Monday, March 25, 2013

...forgetting to eat your apple.


There's nothing worse than forgetting to eat your apple.


An apple a day keeps the doctor away.  This may be true, and in a recent case in the USA a doctor in a nursing home refused to go into the room of a poorly patient to administer CPR because, so it was claimed, there were apples in the room. Whatever we think of the apple, it certainly keeps away the hunger pains you might have at midday if you left home early without eating a proper breakfast.  It is always my intention to eat my apple before entering the Metro station on my way home, as eating is not allowed in Metro stations and trains, but normally I realise, just as I enter the station concourse, that the apple is still in my bag. Invariably I end up putting it back onto the fruit tray in the living room when I get home. Accordingly, one apple may have taken three trips on the Metro before I actually eat it.  However, perhaps it's not my fault, and the apple is manipulating me to gain a better understanding of the Metro system.  It is a recently discovered fact that the apple has about 57,000 genes, which is the highest known number of any genome of a plant studied. This number is also about twice the number of genes in the human body, so in some sense, the apple is superior to the human being.

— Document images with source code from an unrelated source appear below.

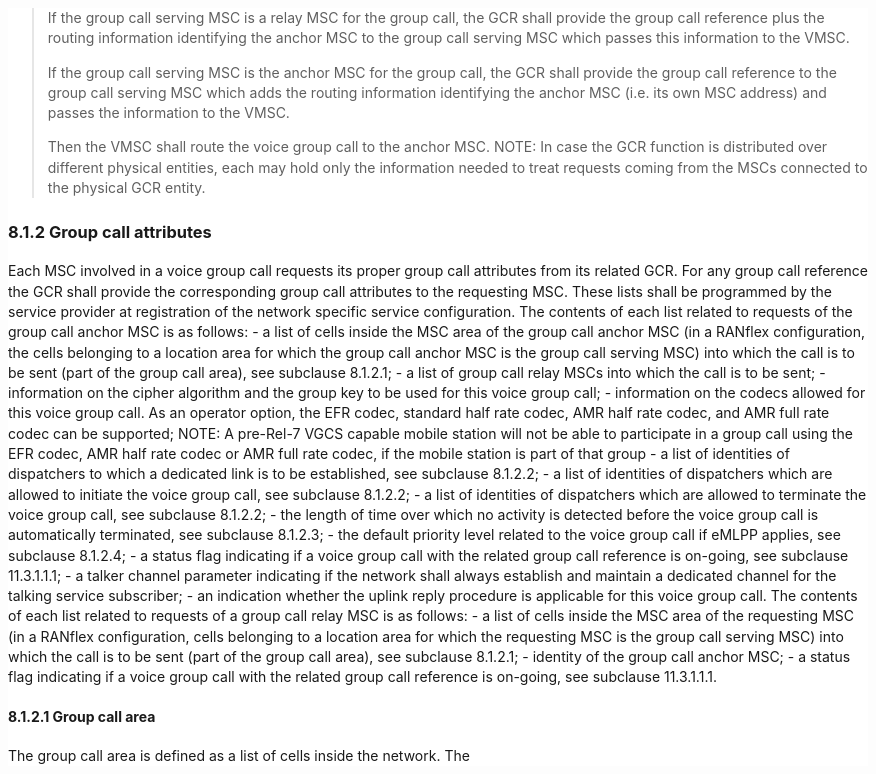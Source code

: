 > If the group call serving MSC is a relay MSC for the group call, the GCR
> shall provide the group call reference plus the routing information
> identifying the anchor MSC to the group call serving MSC which passes this
> information to the VMSC.
>
> If the group call serving MSC is the anchor MSC for the group call, the GCR
> shall provide the group call reference to the group call serving MSC which
> adds the routing information identifying the anchor MSC (i.e. its own MSC
> address) and passes the information to the VMSC.
>
> Then the VMSC shall route the voice group call to the anchor MSC.
NOTE: In case the GCR function is distributed over different physical
entities, each may hold only the information needed to treat requests coming
from the MSCs connected to the physical GCR entity.
### 8.1.2 Group call attributes
Each MSC involved in a voice group call requests its proper group call
attributes from its related GCR. For any group call reference the GCR shall
provide the corresponding group call attributes to the requesting MSC. These
lists shall be programmed by the service provider at registration of the
network specific service configuration.
The contents of each list related to requests of the group call anchor MSC is
as follows:
\- a list of cells inside the MSC area of the group call anchor MSC (in a
RANflex configuration, the cells belonging to a location area for which the
group call anchor MSC is the group call serving MSC) into which the call is to
be sent (part of the group call area), see subclause 8.1.2.1;
\- a list of group call relay MSCs into which the call is to be sent;
\- information on the cipher algorithm and the group key to be used for this
voice group call;
\- information on the codecs allowed for this voice group call. As an operator
option, the EFR codec, standard half rate codec, AMR half rate codec, and AMR
full rate codec can be supported;
NOTE: A pre-Rel-7 VGCS capable mobile station will not be able to participate
in a group call using the EFR codec, AMR half rate codec or AMR full rate
codec, if the mobile station is part of that group
\- a list of identities of dispatchers to which a dedicated link is to be
established, see subclause 8.1.2.2;
\- a list of identities of dispatchers which are allowed to initiate the voice
group call, see subclause 8.1.2.2;
\- a list of identities of dispatchers which are allowed to terminate the
voice group call, see subclause 8.1.2.2;
\- the length of time over which no activity is detected before the voice
group call is automatically terminated, see subclause 8.1.2.3;
\- the default priority level related to the voice group call if eMLPP
applies, see subclause 8.1.2.4;
\- a status flag indicating if a voice group call with the related group call
reference is on-going, see subclause 11.3.1.1.1;
\- a talker channel parameter indicating if the network shall always establish
and maintain a dedicated channel for the talking service subscriber;
\- an indication whether the uplink reply procedure is applicable for this
voice group call.
The contents of each list related to requests of a group call relay MSC is as
follows:
\- a list of cells inside the MSC area of the requesting MSC (in a RANflex
configuration, cells belonging to a location area for which the requesting MSC
is the group call serving MSC) into which the call is to be sent (part of the
group call area), see subclause 8.1.2.1;
\- identity of the group call anchor MSC;
\- a status flag indicating if a voice group call with the related group call
reference is on-going, see subclause 11.3.1.1.1.
#### 8.1.2.1 Group call area
The group call area is defined as a list of cells inside the network. The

This is worth pondering on whilst you are eating your apple strudel.

Friday, December 21, 2012

.....not having in-carriage announcements


Today I was in a bit of a dream, standing, as always, in the Dubai Metro Green Line train on the way from Union Station (Al Etihad) to Stadium Station (Al Stad). In fact, if I had imagined myself to be in a seat I would have been in an actual dream. Where was I? What day was it? Was it winter or spring? I didn't know, but it didn't matter because there would be a more than helpful in-carriage announcement bringing me back to reality.    I spent the first 30 years of my life travelling the London Underground when they only had announcements on the platform. Now, I think that there is nothing worse than not having the friendly Metro announcer telling me in Arabic and English when it's my time to get off.